-------- RECORDS PROVIDED --------

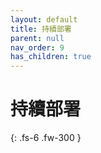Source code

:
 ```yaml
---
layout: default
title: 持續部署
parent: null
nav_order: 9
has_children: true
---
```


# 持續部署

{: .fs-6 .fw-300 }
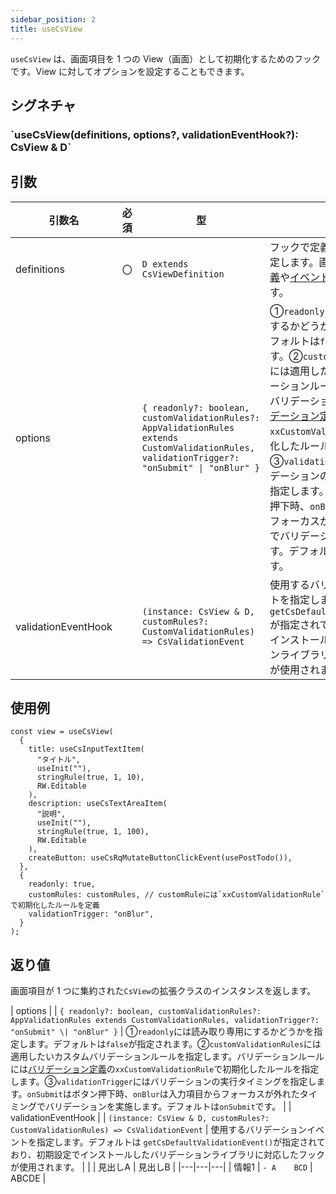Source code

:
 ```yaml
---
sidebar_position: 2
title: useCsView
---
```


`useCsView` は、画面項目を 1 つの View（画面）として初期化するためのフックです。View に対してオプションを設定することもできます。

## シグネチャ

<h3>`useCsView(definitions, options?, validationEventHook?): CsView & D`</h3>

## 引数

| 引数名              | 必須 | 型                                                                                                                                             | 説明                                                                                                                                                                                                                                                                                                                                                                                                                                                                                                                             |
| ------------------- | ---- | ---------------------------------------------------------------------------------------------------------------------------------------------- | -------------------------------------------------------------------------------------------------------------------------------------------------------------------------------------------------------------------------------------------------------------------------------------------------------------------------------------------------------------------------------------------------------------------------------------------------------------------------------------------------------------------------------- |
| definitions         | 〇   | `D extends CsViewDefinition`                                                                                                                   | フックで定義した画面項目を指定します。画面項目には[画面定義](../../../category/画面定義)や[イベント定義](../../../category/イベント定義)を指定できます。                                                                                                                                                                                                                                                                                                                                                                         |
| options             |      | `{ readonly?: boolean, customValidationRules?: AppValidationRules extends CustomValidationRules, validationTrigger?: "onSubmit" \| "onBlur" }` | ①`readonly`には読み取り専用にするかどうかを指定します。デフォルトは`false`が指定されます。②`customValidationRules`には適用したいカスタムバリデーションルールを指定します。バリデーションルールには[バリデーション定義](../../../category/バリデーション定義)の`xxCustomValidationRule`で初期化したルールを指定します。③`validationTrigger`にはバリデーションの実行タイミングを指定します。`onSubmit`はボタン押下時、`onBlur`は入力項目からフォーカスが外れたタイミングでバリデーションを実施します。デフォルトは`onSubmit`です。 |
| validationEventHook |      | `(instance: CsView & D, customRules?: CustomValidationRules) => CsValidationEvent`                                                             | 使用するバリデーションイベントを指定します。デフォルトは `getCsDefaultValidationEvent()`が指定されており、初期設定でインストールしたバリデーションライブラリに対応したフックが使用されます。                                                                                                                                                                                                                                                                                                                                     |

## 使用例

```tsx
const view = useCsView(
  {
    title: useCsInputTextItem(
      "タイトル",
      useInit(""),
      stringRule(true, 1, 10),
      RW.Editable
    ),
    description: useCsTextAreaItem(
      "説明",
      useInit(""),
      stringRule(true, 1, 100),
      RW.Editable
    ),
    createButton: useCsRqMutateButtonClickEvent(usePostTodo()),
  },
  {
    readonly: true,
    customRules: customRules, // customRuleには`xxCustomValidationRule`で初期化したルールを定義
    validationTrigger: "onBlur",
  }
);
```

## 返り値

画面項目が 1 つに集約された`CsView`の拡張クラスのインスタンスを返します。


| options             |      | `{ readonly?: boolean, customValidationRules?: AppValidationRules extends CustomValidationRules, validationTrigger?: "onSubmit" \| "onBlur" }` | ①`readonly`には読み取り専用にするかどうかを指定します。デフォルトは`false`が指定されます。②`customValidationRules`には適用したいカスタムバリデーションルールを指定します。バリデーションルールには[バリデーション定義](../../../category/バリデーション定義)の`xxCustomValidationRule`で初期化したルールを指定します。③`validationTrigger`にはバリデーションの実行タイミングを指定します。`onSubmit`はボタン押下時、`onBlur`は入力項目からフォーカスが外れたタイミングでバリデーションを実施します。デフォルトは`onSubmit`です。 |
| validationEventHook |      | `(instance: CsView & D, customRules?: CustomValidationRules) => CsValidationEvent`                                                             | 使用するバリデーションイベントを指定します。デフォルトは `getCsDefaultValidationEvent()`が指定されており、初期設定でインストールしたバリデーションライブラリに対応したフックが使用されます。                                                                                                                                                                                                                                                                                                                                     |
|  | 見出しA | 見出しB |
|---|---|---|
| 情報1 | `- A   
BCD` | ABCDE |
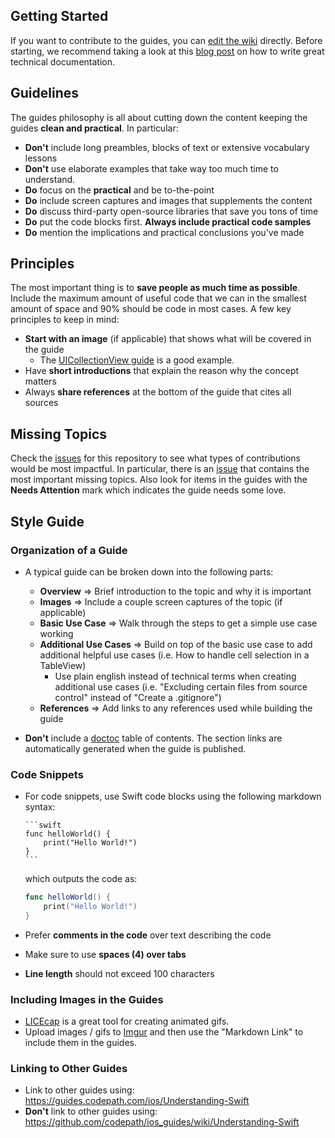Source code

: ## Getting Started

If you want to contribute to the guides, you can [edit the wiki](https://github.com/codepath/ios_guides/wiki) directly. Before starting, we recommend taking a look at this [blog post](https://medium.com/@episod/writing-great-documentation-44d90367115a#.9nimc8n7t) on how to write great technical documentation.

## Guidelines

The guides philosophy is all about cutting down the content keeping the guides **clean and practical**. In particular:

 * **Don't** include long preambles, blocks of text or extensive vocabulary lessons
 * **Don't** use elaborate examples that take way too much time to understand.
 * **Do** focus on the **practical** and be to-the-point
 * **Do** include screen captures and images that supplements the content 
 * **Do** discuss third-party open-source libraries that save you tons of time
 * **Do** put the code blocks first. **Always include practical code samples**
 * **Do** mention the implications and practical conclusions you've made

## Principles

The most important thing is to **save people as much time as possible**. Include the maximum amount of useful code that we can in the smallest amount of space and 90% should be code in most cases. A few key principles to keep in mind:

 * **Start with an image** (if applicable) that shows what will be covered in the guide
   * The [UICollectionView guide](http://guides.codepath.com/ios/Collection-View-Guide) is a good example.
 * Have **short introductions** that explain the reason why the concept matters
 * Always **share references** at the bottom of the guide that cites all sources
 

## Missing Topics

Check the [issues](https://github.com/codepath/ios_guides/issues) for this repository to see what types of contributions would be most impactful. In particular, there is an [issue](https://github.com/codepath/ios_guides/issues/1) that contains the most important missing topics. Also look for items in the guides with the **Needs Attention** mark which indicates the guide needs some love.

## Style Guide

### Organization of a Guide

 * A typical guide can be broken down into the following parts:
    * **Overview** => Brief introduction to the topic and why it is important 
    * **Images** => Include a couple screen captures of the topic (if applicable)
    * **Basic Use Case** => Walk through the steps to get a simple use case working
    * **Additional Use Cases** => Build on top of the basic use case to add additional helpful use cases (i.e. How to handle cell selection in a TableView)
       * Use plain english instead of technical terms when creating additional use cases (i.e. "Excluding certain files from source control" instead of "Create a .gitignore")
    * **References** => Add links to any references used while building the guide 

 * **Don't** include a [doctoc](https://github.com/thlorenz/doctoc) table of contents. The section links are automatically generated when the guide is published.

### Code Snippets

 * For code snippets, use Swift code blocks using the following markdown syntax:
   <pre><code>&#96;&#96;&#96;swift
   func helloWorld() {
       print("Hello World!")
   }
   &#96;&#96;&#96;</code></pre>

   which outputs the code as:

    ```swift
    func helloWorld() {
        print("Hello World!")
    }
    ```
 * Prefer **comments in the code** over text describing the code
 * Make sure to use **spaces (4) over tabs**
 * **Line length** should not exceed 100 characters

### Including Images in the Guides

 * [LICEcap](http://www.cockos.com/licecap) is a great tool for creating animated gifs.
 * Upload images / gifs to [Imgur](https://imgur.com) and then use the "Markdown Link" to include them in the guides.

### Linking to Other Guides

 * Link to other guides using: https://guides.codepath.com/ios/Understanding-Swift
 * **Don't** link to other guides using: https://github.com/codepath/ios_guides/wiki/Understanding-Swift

--------

**PROBLEM DETAILS:**
Please restate the data word for word, leaving out any picture it holds.

**EXERCISE RESPONSE:**
Source code

:
 ```yaml
---
layout: default
title: 持續部署
parent: null
nav_order: 9
has_children: true
---
```


# 持續部署

{: .fs-6 .fw-300 }
Source code

:
 ```yaml
---
sidebar_position: 2
title: useCsView
---
```


`useCsView` は、画面項目を 1 つの View（画面）として初期化するためのフックです。View に対してオプションを設定することもできます。

## シグネチャ

<h3>`useCsView(definitions, options?, validationEventHook?): CsView & D`</h3>

## 引数

| 引数名              | 必須 | 型                                                                                                                                             | 説明                                                                                                                                                                                                                                                                                                                                                                                                                                                                                                                             |
| ------------------- | ---- | ---------------------------------------------------------------------------------------------------------------------------------------------- | -------------------------------------------------------------------------------------------------------------------------------------------------------------------------------------------------------------------------------------------------------------------------------------------------------------------------------------------------------------------------------------------------------------------------------------------------------------------------------------------------------------------------------- |
| definitions         | 〇   | `D extends CsViewDefinition`                                                                                                                   | フックで定義した画面項目を指定します。画面項目には[画面定義](../../../category/画面定義)や[イベント定義](../../../category/イベント定義)を指定できます。                                                                                                                                                                                                                                                                                                                                                                         |
| options             |      | `{ readonly?: boolean, customValidationRules?: AppValidationRules extends CustomValidationRules, validationTrigger?: "onSubmit" \| "onBlur" }` | ①`readonly`には読み取り専用にするかどうかを指定します。デフォルトは`false`が指定されます。②`customValidationRules`には適用したいカスタムバリデーションルールを指定します。バリデーションルールには[バリデーション定義](../../../category/バリデーション定義)の`xxCustomValidationRule`で初期化したルールを指定します。③`validationTrigger`にはバリデーションの実行タイミングを指定します。`onSubmit`はボタン押下時、`onBlur`は入力項目からフォーカスが外れたタイミングでバリデーションを実施します。デフォルトは`onSubmit`です。 |
| validationEventHook |      | `(instance: CsView & D, customRules?: CustomValidationRules) => CsValidationEvent`                                                             | 使用するバリデーションイベントを指定します。デフォルトは `getCsDefaultValidationEvent()`が指定されており、初期設定でインストールしたバリデーションライブラリに対応したフックが使用されます。                                                                                                                                                                                                                                                                                                                                     |

## 使用例

```tsx
const view = useCsView(
  {
    title: useCsInputTextItem(
      "タイトル",
      useInit(""),
      stringRule(true, 1, 10),
      RW.Editable
    ),
    description: useCsTextAreaItem(
      "説明",
      useInit(""),
      stringRule(true, 1, 100),
      RW.Editable
    ),
    createButton: useCsRqMutateButtonClickEvent(usePostTodo()),
  },
  {
    readonly: true,
    customRules: customRules, // customRuleには`xxCustomValidationRule`で初期化したルールを定義
    validationTrigger: "onBlur",
  }
);
```

## 返り値

画面項目が 1 つに集約された`CsView`の拡張クラスのインスタンスを返します。


| options             |      | `{ readonly?: boolean, customValidationRules?: AppValidationRules extends CustomValidationRules, validationTrigger?: "onSubmit" \| "onBlur" }` | ①`readonly`には読み取り専用にするかどうかを指定します。デフォルトは`false`が指定されます。②`customValidationRules`には適用したいカスタムバリデーションルールを指定します。バリデーションルールには[バリデーション定義](../../../category/バリデーション定義)の`xxCustomValidationRule`で初期化したルールを指定します。③`validationTrigger`にはバリデーションの実行タイミングを指定します。`onSubmit`はボタン押下時、`onBlur`は入力項目からフォーカスが外れたタイミングでバリデーションを実施します。デフォルトは`onSubmit`です。 |
| validationEventHook |      | `(instance: CsView & D, customRules?: CustomValidationRules) => CsValidationEvent`                                                             | 使用するバリデーションイベントを指定します。デフォルトは `getCsDefaultValidationEvent()`が指定されており、初期設定でインストールしたバリデーションライブラリに対応したフックが使用されます。                                                                                                                                                                                                                                                                                                                                     |
|  | 見出しA | 見出しB |
|---|---|---|
| 情報1 | `- A   
BCD` | ABCDE |
Source code

: ## Getting Started

If you want to contribute to the guides, you can [edit the wiki](https://github.com/codepath/ios_guides/wiki) directly. Before starting, we recommend taking a look at this [blog post](https://medium.com/@episod/writing-great-documentation-44d90367115a#.9nimc8n7t) on how to write great technical documentation.

## Guidelines

The guides philosophy is all about cutting down the content keeping the guides **clean and practical**. In particular:

 * **Don't** include long preambles, blocks of text or extensive vocabulary lessons
 * **Don't** use elaborate examples that take way too much time to understand.
 * **Do** focus on the **practical** and be to-the-point
 * **Do** include screen captures and images that supplements the content 
 * **Do** discuss third-party open-source libraries that save you tons of time
 * **Do** put the code blocks first. **Always include practical code samples**
 * **Do** mention the implications and practical conclusions you've made

## Principles

The most important thing is to **save people as much time as possible**. Include the maximum amount of useful code that we can in the smallest amount of space and 90% should be code in most cases. A few key principles to keep in mind:

 * **Start with an image** (if applicable) that shows what will be covered in the guide
   * The [UICollectionView guide](http://guides.codepath.com/ios/Collection-View-Guide) is a good example.
 * Have **short introductions** that explain the reason why the concept matters
 * Always **share references** at the bottom of the guide that cites all sources
 

## Missing Topics

Check the [issues](https://github.com/codepath/ios_guides/issues) for this repository to see what types of contributions would be most impactful. In particular, there is an [issue](https://github.com/codepath/ios_guides/issues/1) that contains the most important missing topics. Also look for items in the guides with the **Needs Attention** mark which indicates the guide needs some love.

## Style Guide

### Organization of a Guide

 * A typical guide can be broken down into the following parts:
    * **Overview** => Brief introduction to the topic and why it is important 
    * **Images** => Include a couple screen captures of the topic (if applicable)
    * **Basic Use Case** => Walk through the steps to get a simple use case working
    * **Additional Use Cases** => Build on top of the basic use case to add additional helpful use cases (i.e. How to handle cell selection in a TableView)
       * Use plain english instead of technical terms when creating additional use cases (i.e. "Excluding certain files from source control" instead of "Create a .gitignore")
    * **References** => Add links to any references used while building the guide 

 * **Don't** include a [doctoc](https://github.com/thlorenz/doctoc) table of contents. The section links are automatically generated when the guide is published.

### Code Snippets

 * For code snippets, use Swift code blocks using the following markdown syntax:
   <pre><code>&#96;&#96;&#96;swift
   func helloWorld() {
       print("Hello World!")
   }
   &#96;&#96;&#96;</code></pre>

   which outputs the code as:

    ```swift
    func helloWorld() {
        print("Hello World!")
    }
    ```
 * Prefer **comments in the code** over text describing the code
 * Make sure to use **spaces (4) over tabs**
 * **Line length** should not exceed 100 characters

### Including Images in the Guides

 * [LICEcap](http://www.cockos.com/licecap) is a great tool for creating animated gifs.
 * Upload images / gifs to [Imgur](https://imgur.com) and then use the "Markdown Link" to include them in the guides.

### Linking to Other Guides

 * Link to other guides using: https://guides.codepath.com/ios/Understanding-Swift
 * **Don't** link to other guides using: https://github.com/codepath/ios_guides/wiki/Understanding-Swift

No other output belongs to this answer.